Jetzt begann er vom Kaiser und seinem Obrigkeitsstaat und wie sich Wilhelm herausfordernd benommen und Theaterrollen gespielt habe.
»Ein Affe«, schrie jemand vorn. Das gefiel. Man lachte, der Redner kassierte es, als wäre es sein Werk.
»Die strahlende Wehr, die Nibelungentreue, lauter Theatermache.«
Der vorn schrie: »Der Mann hätte Schauspieler werden müssen.« Damit fiel er ab, das war Wiederholung.
»Wie schwach benahm sich Lehmann in der Angelegenheit des ›Daily Telegraph‹.« Man sperrte die Ohren auf, die Mehrzahl wußte nicht, was das sein mochte, aber es stärkte ihr Vertrauen in den Mann um so mehr, als er sich auf keine Erklärungen einließ.

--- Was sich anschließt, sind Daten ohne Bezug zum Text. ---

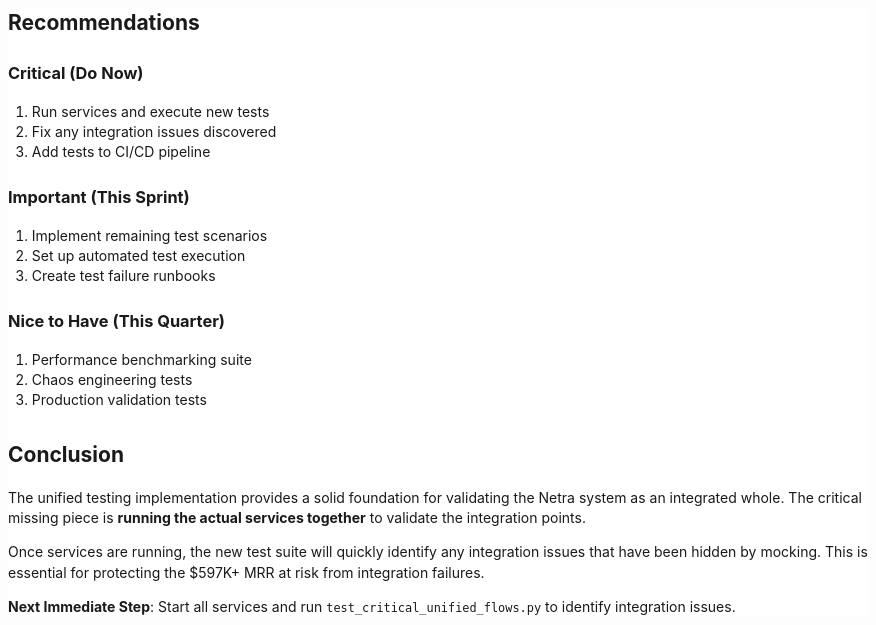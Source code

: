 ## Recommendations

### Critical (Do Now)
1. Run services and execute new tests
2. Fix any integration issues discovered
3. Add tests to CI/CD pipeline

### Important (This Sprint)
1. Implement remaining test scenarios
2. Set up automated test execution
3. Create test failure runbooks

### Nice to Have (This Quarter)
1. Performance benchmarking suite
2. Chaos engineering tests
3. Production validation tests

## Conclusion

The unified testing implementation provides a solid foundation for validating the Netra system as an integrated whole. The critical missing piece is **running the actual services together** to validate the integration points.

Once services are running, the new test suite will quickly identify any integration issues that have been hidden by mocking. This is essential for protecting the $597K+ MRR at risk from integration failures.

**Next Immediate Step**: Start all services and run `test_critical_unified_flows.py` to identify integration issues.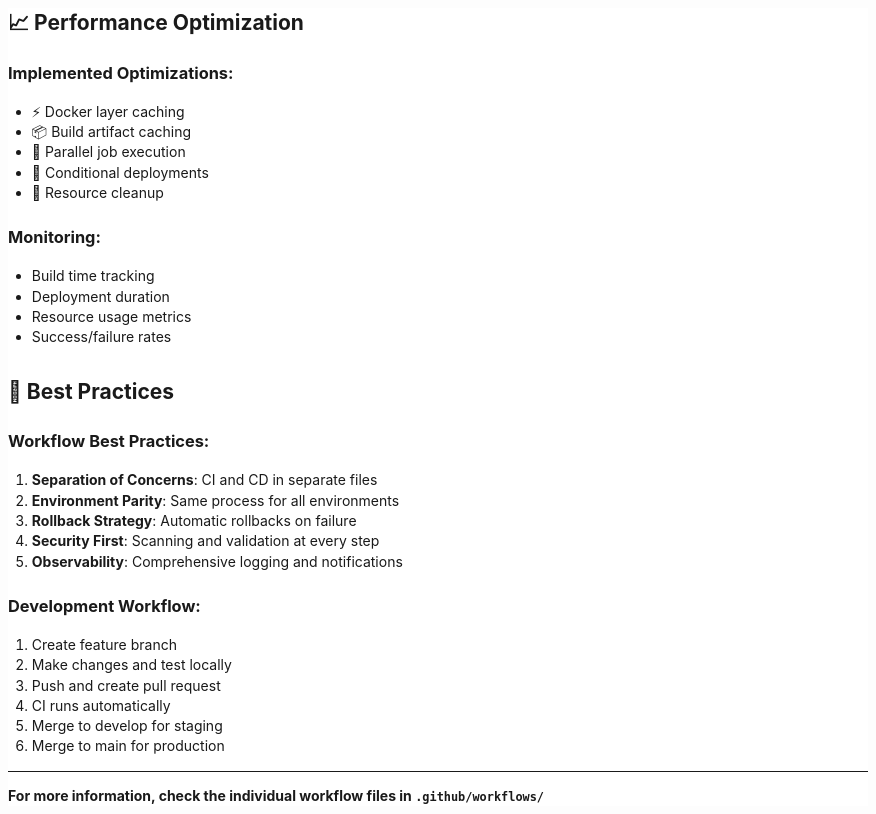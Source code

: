 ## 📈 Performance Optimization

### Implemented Optimizations:
- ⚡ Docker layer caching
- 📦 Build artifact caching
- 🔄 Parallel job execution
- 🎯 Conditional deployments
- 🧹 Resource cleanup

### Monitoring:
- Build time tracking
- Deployment duration
- Resource usage metrics
- Success/failure rates

## 🎯 Best Practices

### Workflow Best Practices:
1. **Separation of Concerns**: CI and CD in separate files
2. **Environment Parity**: Same process for all environments
3. **Rollback Strategy**: Automatic rollbacks on failure
4. **Security First**: Scanning and validation at every step
5. **Observability**: Comprehensive logging and notifications

### Development Workflow:
1. Create feature branch
2. Make changes and test locally
3. Push and create pull request
4. CI runs automatically
5. Merge to develop for staging
6. Merge to main for production

---

**For more information, check the individual workflow files in `.github/workflows/`**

»Der Kanzler Bülow, der mit dem Pudel, obwohl selber mitschuldig, erteilte dem Kaiser eine Rüge, und der steckte sie ein und schmollte eine Weile in Potsdam.« Angenehm, das zu hören. Der Mann ist nicht schlecht.

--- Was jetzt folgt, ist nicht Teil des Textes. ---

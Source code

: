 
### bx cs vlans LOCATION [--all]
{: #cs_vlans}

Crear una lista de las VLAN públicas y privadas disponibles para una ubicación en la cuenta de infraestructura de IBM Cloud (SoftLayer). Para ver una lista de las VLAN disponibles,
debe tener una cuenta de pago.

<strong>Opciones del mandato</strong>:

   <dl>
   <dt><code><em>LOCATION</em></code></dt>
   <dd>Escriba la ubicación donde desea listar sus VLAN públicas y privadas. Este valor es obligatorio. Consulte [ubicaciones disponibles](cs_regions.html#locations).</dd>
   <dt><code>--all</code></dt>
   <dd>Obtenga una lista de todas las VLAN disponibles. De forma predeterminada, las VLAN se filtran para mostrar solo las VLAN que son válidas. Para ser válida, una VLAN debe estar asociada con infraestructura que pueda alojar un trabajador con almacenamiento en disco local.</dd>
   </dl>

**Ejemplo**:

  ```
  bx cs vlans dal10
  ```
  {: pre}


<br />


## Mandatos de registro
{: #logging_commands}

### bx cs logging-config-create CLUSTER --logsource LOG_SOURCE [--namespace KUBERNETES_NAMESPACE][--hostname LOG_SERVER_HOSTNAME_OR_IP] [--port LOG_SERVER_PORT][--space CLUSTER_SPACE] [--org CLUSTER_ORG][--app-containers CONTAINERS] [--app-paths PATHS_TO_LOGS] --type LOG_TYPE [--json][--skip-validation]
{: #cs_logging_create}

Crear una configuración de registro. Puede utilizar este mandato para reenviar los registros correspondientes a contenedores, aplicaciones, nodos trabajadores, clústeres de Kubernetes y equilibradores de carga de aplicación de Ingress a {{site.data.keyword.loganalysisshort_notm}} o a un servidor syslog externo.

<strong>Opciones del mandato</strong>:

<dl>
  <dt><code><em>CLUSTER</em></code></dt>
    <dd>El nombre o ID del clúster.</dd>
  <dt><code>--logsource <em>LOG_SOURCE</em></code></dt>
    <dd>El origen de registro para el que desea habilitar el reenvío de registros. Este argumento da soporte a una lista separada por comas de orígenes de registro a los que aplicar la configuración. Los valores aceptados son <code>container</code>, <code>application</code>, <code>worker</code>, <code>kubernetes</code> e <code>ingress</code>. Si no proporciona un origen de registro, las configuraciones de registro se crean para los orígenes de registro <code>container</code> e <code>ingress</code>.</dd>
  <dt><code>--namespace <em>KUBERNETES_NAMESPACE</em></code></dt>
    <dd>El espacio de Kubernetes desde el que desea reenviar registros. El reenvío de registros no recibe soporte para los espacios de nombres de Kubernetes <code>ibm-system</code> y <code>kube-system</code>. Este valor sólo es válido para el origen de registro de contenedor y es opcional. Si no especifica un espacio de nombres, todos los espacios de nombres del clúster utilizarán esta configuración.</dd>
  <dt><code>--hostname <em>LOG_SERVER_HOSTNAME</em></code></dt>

»Was waren die Kanzler nach Bismarck, Caprivi bis Hertling, Michaelis, Bethmann Hollweg? Lauter Mittelmäßigkeiten.«
Da rief mitten im Saal, von einem Tisch ein Mann, der mit seinen Nachbarn geflüstert hatte, mit lauter Stimme, den Stock zwischen den Beinen:
»Wenn es lauter Mittelmäßigkeiten waren und der Kaiser solch Affe, warum habt ihr nicht dreingeschlagen?«
Viele drehten sich um. Der Redner fing das Wort auf und hatte seinen behaglichen Ton:
»Diesen Rat möchte ich an den Fragesteller zurückgeben. Warum haben Sie nicht dreingeschlagen? Sie lebten doch damals auch schon. Oder waren Sie noch ein Embryo?«
Schallendes Gelächter.
»Der Fragesteller hätte versuchen sollen, mit seinem Spazierstock gegen die preußische Polizei vorzugehen.«
Der Mann im Saal: »Das haben wir gemacht. Aber ihr Bürgerlichen und Sozis habt in der Ecke gestanden.«
Er lenkte, nachdem er sich von dem Schallen seines Zorns überzeugt hatte, ein und hob einen Zettel: »Ein äußerlich glänzender, im Innern fauler Obrigkeitsstaat. Das Bürgertum war in sich gesund und kräftig. Es lehnte früher und lehnt auch jetzt Experimente ab, die die Ernährung des Volkes und die Wirtschaft gefährden.«
Der Vorsitzende mußte bitten, das Rauchen einzustellen. Eine Frau, die sich schon lange geärgert hatte, schrie in den Saal: »Der Tabak heute ist so miserabel. Können die Männer den nicht mal lassen, wenn sie unter andern sind?«
Nun hatte der vierschrötige Blonde sein Referat beendet. Er mußte die Wasserflasche loslassen, und hinter die Wasserflasche, die noch nicht in den Saal geworfen war, stellte sich ein nörgliger, an Beklemmungen leidender Mann mit einer kurzen Nase und Brille. Haare hatte er nicht viel. Er war lang und konnte nicht in das Publikum blicken, aus irgendwelchen Hemmungen. Manchmal aber überzeugte er sich doch durch einen raschen Blick davon, daß das Publikum noch vorhanden war. Er senkte aber sofort wieder die Augen, auf seine Hände, auf die Tischplatte.
Er sprach gebildet, rasch und durch die Nase. Man schrie bald: »lauter«. Man begann sich zu unterhalten, so daß der Vorsitzende seine Glotzaugen, die dafür wie gemacht waren, Zornesblicke zu werfen, noch mehr hervortrieb und die Glocke schwang. Danach ging das gebildete Näseln weiter.
Es erschienen Formeln in der Rede und verschwanden, wie Wolken, die davonschwimmen und sich auflösen. Mehrmals war zu vernehmen, daß »die parlamentarische Demokratie eine historische Kategorie sei«.
Becker und Maus überquerten den Damm.